Кара на смерть своего старого и верного товарища, отреагировал странно, только усмехнулся кривой усмешкой, неприятно исказившей его лицо, и совершенно спокойно сказал:

— Растешь Сашка, вон какого мастера завалил. На растерянность его поймал, конечно, но все же победил и жив остался.

Я напрягся, хотел прыгнуть на Кару, вцепиться в его горло, но он, как почуял это, и перекинул на грудь короткий автомат, напоминающий израильский «узи», картинку которого я видел в своем ноуте.

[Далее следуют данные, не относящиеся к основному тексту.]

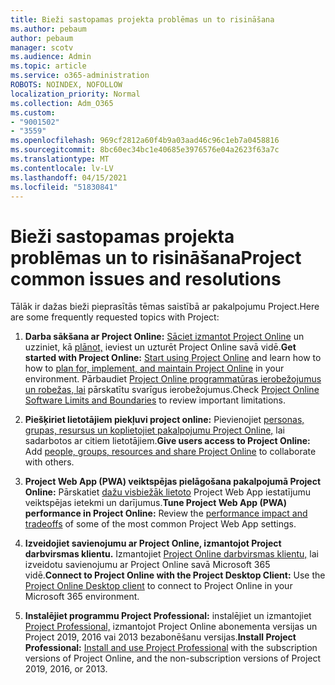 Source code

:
 ```yaml
---
title: Bieži sastopamas projekta problēmas un to risināšana
ms.author: pebaum
author: pebaum
manager: scotv
ms.audience: Admin
ms.topic: article
ms.service: o365-administration
ROBOTS: NOINDEX, NOFOLLOW
localization_priority: Normal
ms.collection: Adm_O365
ms.custom:
- "9001502"
- "3559"
ms.openlocfilehash: 969cf2812a60f4b9a03aad46c96c1eb7a0458816
ms.sourcegitcommit: 8bc60ec34bc1e40685e3976576e04a2623f63a7c
ms.translationtype: MT
ms.contentlocale: lv-LV
ms.lasthandoff: 04/15/2021
ms.locfileid: "51830841"
---
```

# <a name="project-common-issues-and-resolutions"></a><span data-ttu-id="e9197-102">Bieži sastopamas projekta problēmas un to risināšana</span><span class="sxs-lookup"><span data-stu-id="e9197-102">Project common issues and resolutions</span></span>

<span data-ttu-id="e9197-103">Tālāk ir dažas bieži pieprasītās tēmas saistībā ar pakalpojumu Project.</span><span class="sxs-lookup"><span data-stu-id="e9197-103">Here are some frequently requested topics with Project:</span></span>

1. <span data-ttu-id="e9197-104">**Darba sākšana ar Project Online:**  [Sāciet izmantot Project Online](https://docs.microsoft.com/ProjectOnline/get-started-with-project-online) un uzziniet, kā [plānot,](https://docs.microsoft.com/projectonline/project-online) ieviest un uzturēt Project Online savā vidē.</span><span class="sxs-lookup"><span data-stu-id="e9197-104">**Get started with Project Online:**  [Start using Project Online](https://docs.microsoft.com/ProjectOnline/get-started-with-project-online) and learn how to how to [plan for, implement, and maintain Project Online](https://docs.microsoft.com/projectonline/project-online) in your environment.</span></span> <span data-ttu-id="e9197-105">Pārbaudiet [Project Online programmatūras ierobežojumus un robežas, lai](https://docs.microsoft.com/ProjectOnline/project-online-software-boundaries-and-limits) pārskatītu svarīgus ierobežojumus.</span><span class="sxs-lookup"><span data-stu-id="e9197-105">Check [Project Online Software Limits and Boundaries](https://docs.microsoft.com/ProjectOnline/project-online-software-boundaries-and-limits) to review important limitations.</span></span>

2. <span data-ttu-id="e9197-106">**Piešķiriet lietotājiem piekļuvi project online:** Pievienojiet [personas, grupas, resursus un koplietojiet pakalpojumu Project Online,](https://docs.microsoft.com/projectonline/step-2-add-people-to-project-online) lai sadarbotos ar citiem lietotājiem.</span><span class="sxs-lookup"><span data-stu-id="e9197-106">**Give users access to Project Online:** Add [people, groups, resources and share Project Online](https://docs.microsoft.com/projectonline/step-2-add-people-to-project-online) to collaborate with others.</span></span> 

3. <span data-ttu-id="e9197-107">**Project Web App (PWA) veiktspējas pielāgošana pakalpojumā Project Online:** Pārskatiet [dažu visbiežāk lietoto](https://docs.microsoft.com/projectonline/tune-project-online-performance) Project Web App iestatījumu veiktspējas ietekmi un darījumus.</span><span class="sxs-lookup"><span data-stu-id="e9197-107">**Tune Project Web App (PWA) performance in Project Online:** Review the [performance impact and tradeoffs](https://docs.microsoft.com/projectonline/tune-project-online-performance) of some of the most common Project Web App settings.</span></span>

4. <span data-ttu-id="e9197-108">**Izveidojiet savienojumu ar Project Online, izmantojot Project darbvirsmas klientu.** Izmantojiet [Project Online darbvirsmas klientu,](https://docs.microsoft.com/projectonline/connect-to-project-online-with-the-project-online-desktop-client) lai izveidotu savienojumu ar Project Online savā Microsoft 365 vidē.</span><span class="sxs-lookup"><span data-stu-id="e9197-108">**Connect to Project Online with the Project Desktop Client:** Use the [Project Online Desktop client](https://docs.microsoft.com/projectonline/connect-to-project-online-with-the-project-online-desktop-client) to connect to Project Online in your Microsoft 365 environment.</span></span> 

5. <span data-ttu-id="e9197-109">**Instalējiet programmu Project Professional:** instalējiet un izmantojiet [Project Professional,](https://support.office.com/article/install-project-7059249b-d9fe-4d61-ab96-5c5bf435f281) izmantojot Project Online abonementa versijas un Project 2019, 2016 vai 2013 bezabonēšanu versijas.</span><span class="sxs-lookup"><span data-stu-id="e9197-109">**Install Project Professional:** [Install and use Project Professional](https://support.office.com/article/install-project-7059249b-d9fe-4d61-ab96-5c5bf435f281) with the subscription versions of Project Online, and the non-subscription versions of Project 2019, 2016, or 2013.</span></span>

— Дрейфишь? — спросил я его.

— Опасаюсь, — ответил он. — Становись на колени, а то ногу прострелю.

— Стреляй.

— Сам напросился, — он хотел выстрелить, но в этот момент, позади него появились пятеро бойцов нашего батальона, как позже выяснилось, немного припозднившиеся парни из Первой роты, которые самыми последними покинули городские развалины.

Увидев это, Кара отвлекся от меня и, перекатившись за дрова, сложенные бывшими хозяевами возле забора, начал стрелять в бойцов. Парни рассыпались, и сами ему ответили, а я, как в воду, нырнул в заросли кустарника позади себя, и выполз уже возле дома.

Здесь все сложилось вполне нормально, наемников все же удалось отбить, с серьезными потерями для нас, не без этого, но получилось. Вражеские бойцы снова отступили в руины города, а мы, все же дождавшись, так необходимой нам кромешной тьмы, перебежали через сельскохозяйственное поле за нашими позициями, и по спасительной «зеленке», превозмогая усталость и боль от полученных ранений, двинулись в сторону Нарткалы.